Summary: What are some things we can do as men to encourage our wives to be a Proverbs 31 woman? Preached for the evening service on Mother's Day (Outline and material adapted from Jess MacCallum's book, I Married Wonder Woman)

HoHum:

Aubrey Smith- I hate the Proverbs 31 woman. A Proverbs 31 woman forgoes her career and life’s aspirations for childbearing and child rearing. A Proverbs 31 woman keeps a perfectly pristine house – in high heels and pearls. A Proverbs 31 woman stitches her children’s clothing by hand, hangs the laundry on the line, uses cloth diapers, and bakes phenomenal pies. Her sink? Empty. A Proverbs 31 woman agrees to her husband’s every wish. She is quiet and meek, never opinionated, and yet – a tigress in the bedroom. A Proverbs 31 woman knits, crochets, and cross-stitches. She decorates like Martha Stewart and actually succeeds in her Pinterest crafts. A Proverbs 31 woman weighs 110 pounds and has perfect country-singer hair. (That’s in verse 52.) She is a box I cannot fit into. She is a trophy wife that I cannot be. I can’t imagine how this woman seems to the single woman, the childless woman, the single mother working herself to the bone to make ends meet. If I – happily married, staying home, and shoot, even cloth diapering – feel that I cannot measure up to this woman, how do they feel?

WBTU:

King Lemuel and Proverbs 31

Have many men who come on Sunday night, unlike other churches.

My guess is that, over the centuries, the Proverbs 31 woman has been unfairly used by some men as a framework to criticize their spouses- pointing to their shortcomings rather than encouraging their progress. We are going to go through the Proverbs 31 woman with male glasses. Maybe the reason Aubrey Smith hates the Proverbs 31 woman is that she does not have a Proverbs 31 man (no offense to Aubrey Smith or her husband)?

What on earth would that kind of woman see in a man like me? Why did my Proverbs 31 woman marry me? Obviously, every characteristic that applies to the woman in this passage may not apply to my wife today. Then again, maybe you are blessed with a spouse exactly like her. In any case, we husbands need encourage our wives on their Proverbs 31 journey in the best way possible

Thesis: What are some things we can do as men to encourage our wives to be a Proverbs 31 woman?

For instances:

Value our wife above everything (Proverbs 31:10)

I married my wife because I couldn’t image ever finding her equal. I was in love, but I was also impressed. Her value was so clear that there was no way I was going to let her get away if I could do anything about it. I began with the perspective Adam had toward Eve when he first laid eyes on her: Wo, Man!

“He who finds a wife finds what is good and receives favor from the LORD.” Proverbs 18:22, NIV. I had no doubt this this young lady was a good thing! Just having her would be favor enough.

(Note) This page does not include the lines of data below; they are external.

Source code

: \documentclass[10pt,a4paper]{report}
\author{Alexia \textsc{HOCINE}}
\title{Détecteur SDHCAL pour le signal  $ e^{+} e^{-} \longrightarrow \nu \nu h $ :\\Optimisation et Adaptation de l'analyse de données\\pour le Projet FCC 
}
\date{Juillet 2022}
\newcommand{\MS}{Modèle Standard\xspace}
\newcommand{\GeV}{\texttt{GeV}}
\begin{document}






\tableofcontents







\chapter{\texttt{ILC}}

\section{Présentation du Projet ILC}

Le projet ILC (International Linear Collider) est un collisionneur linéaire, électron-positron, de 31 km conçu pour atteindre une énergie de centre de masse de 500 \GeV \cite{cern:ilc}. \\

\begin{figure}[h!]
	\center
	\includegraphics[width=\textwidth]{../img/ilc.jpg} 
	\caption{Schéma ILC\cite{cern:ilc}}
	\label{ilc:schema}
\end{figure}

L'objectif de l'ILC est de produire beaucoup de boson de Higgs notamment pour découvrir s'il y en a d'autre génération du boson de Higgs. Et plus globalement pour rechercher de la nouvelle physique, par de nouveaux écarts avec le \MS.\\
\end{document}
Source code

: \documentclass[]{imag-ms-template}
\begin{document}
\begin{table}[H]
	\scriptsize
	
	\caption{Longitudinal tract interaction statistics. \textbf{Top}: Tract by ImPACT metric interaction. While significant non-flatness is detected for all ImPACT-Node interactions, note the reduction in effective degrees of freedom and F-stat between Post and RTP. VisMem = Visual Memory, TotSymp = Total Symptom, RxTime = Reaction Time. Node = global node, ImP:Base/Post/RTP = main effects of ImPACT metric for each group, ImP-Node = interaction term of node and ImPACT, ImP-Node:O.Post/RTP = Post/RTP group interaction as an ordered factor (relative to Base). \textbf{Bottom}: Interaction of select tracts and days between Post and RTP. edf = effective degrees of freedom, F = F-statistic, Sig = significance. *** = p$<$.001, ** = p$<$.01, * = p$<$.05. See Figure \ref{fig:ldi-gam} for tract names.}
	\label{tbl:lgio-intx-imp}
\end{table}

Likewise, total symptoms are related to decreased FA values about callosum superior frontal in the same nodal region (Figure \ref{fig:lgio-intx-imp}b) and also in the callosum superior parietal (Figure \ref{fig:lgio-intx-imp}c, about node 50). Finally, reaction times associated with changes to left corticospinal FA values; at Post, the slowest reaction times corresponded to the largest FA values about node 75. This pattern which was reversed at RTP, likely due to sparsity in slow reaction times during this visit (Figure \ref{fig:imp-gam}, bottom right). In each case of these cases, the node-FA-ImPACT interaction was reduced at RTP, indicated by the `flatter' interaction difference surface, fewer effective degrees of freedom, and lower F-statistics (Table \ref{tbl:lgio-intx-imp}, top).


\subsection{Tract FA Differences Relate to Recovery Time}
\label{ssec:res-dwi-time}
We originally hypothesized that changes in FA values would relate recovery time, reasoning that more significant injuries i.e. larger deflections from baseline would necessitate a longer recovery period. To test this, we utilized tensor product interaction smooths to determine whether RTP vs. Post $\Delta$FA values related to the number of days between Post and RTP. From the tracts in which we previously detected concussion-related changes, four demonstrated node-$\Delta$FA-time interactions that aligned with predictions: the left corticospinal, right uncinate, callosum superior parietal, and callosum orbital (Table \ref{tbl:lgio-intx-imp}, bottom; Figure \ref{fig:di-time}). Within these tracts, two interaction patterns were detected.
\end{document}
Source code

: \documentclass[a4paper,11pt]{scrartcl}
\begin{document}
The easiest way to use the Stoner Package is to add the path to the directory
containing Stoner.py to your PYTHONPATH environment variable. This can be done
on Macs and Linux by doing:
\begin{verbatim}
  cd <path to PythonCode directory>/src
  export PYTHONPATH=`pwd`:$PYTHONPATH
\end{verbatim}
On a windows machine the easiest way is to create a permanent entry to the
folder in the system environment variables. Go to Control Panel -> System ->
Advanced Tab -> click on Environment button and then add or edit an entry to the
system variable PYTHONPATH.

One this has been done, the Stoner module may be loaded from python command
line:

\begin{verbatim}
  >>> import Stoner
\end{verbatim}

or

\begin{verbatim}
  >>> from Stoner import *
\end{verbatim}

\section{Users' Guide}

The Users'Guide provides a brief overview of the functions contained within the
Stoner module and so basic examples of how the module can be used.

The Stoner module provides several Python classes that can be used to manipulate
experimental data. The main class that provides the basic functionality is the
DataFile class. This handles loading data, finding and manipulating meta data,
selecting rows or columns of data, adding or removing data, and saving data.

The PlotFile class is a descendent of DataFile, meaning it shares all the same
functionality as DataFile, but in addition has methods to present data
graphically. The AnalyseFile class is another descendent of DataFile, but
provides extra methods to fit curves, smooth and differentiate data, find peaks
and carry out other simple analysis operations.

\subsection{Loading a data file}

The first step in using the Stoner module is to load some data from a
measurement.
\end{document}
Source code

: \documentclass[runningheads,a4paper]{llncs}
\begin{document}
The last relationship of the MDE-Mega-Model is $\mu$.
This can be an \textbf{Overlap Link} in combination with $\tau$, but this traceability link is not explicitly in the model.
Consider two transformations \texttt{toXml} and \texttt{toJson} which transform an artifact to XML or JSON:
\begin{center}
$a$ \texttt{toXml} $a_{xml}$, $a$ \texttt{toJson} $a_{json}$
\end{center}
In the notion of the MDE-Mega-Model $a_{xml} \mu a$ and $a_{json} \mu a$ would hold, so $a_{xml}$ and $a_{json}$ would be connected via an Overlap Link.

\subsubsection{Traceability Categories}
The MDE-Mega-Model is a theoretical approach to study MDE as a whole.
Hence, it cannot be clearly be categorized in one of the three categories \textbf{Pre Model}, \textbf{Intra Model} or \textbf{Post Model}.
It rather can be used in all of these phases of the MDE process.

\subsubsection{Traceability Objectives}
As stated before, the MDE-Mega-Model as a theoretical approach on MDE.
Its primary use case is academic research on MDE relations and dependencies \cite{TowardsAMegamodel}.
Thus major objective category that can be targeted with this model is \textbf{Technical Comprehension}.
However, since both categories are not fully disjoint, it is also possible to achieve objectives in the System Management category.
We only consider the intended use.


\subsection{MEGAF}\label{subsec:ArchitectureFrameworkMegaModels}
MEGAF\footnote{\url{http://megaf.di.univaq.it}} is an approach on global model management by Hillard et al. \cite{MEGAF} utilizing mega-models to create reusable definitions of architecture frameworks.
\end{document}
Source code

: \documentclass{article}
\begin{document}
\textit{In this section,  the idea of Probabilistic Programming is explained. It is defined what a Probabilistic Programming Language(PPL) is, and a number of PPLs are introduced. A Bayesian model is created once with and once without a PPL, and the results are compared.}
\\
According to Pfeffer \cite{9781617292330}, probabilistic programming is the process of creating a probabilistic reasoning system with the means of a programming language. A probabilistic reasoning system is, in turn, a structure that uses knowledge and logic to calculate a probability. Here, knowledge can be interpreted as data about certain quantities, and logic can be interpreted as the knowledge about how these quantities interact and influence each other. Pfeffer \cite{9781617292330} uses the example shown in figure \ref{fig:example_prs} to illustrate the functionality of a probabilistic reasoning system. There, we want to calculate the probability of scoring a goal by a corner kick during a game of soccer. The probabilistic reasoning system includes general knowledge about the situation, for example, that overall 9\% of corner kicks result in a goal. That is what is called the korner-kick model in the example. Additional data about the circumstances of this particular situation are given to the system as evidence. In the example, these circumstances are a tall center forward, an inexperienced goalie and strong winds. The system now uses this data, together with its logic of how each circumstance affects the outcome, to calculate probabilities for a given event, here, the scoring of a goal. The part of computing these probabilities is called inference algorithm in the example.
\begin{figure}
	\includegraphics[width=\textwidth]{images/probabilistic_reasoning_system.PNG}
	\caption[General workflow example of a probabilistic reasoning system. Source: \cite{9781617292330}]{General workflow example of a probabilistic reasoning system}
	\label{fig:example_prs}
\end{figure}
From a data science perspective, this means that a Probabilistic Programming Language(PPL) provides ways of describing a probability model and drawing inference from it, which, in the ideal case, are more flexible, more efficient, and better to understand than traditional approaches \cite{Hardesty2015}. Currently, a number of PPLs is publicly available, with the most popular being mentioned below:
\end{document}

Unfortunately, over time we men often fade in our enthusiasm as other things compete for our attention. Our “good thing” becomes part of the everyday scenery. We get distracted rather easily from appreciating our wife’s full potential. It’s like investing in a house, expecting it to appreciate, but never spraying for termites, painting, roofing, and doing other maintenance. Then one day, surprise- we’re the ones bringing down the neighborhood property values. Sort of like the guy in Luke 14 who started a project he couldn’t afford to finish and was ridiculed for poor planning. That scenario is just as possible in our marriages if we stop seeing the value of continuing to invest in our wives.

A husband of the Proverbs 31 variety guards against any loss of esteem for his wife. He finds ways to refresh the perspective he had when he first proposed. Esteem the value. Value by definition is enduring and it can be enhanced. Once we’ve looked at what God values, we will begin to see our choices differently. Sometimes it a tough lesson to discover that “what is highly valued among men is detestable in God’s sight.” Luke 16:15, NIV. This means some of my personal treasures might need to go. The things that God honors need to show up in my choices. If the value Christ placed on the church is any indication of how a husband is to see his wife (Ephesians 5:25), then clearly the things that compete for my wife’s rightful spot should be dealt with.

Interesting to compare her to rubies. Rubies and jewels are the most valuable in their final, polished form. A foolish thing to ignore the value of a jewel, even if it’s in the rough!

Trust our wife and reap the benefits (Proverbs 31:11,12, 16)

Jess MacCallum- On our honeymoon we rented a 2 seater bicycle. My wife, Anne, wanted to steer first, so I took the camera and provided pedal power. It was a little funny trying to get our balance, and I had to get used to a handlebar that didn’t move. But after a mile or so, I was engrossed in picture taking, pedaling without holding on. We were laughing and talking like- well, like newlyweds. When we finally decided to head back, there was a slight problem. We had agreed to switch at this point, and she had a hard time not being in control. After only a few seconds of pedaling from the back and realizing that her handlebars were welded in place, she yelled, “How did you do this?! This is freaking me out!” “It’s a trust thing, isn’t it?” I called back to her as she tugged at the immobile bar- she might as well have been trying to steer a station wagon by the bumper. “Takes a little getting used to, doesn’t it?” I said smugly. “I don’t want to be back here long enough to get used to it!” she yelled. What an illustration! Many times we are asking our wives to sit in the back and do the pedaling. What an exercise in trust! From time to time we need to be in the back and trust her! We have to do this with the Lord. “Trust in the LORD with all your heart and lean not on your own understanding;” Proverbs 3:5, NIV.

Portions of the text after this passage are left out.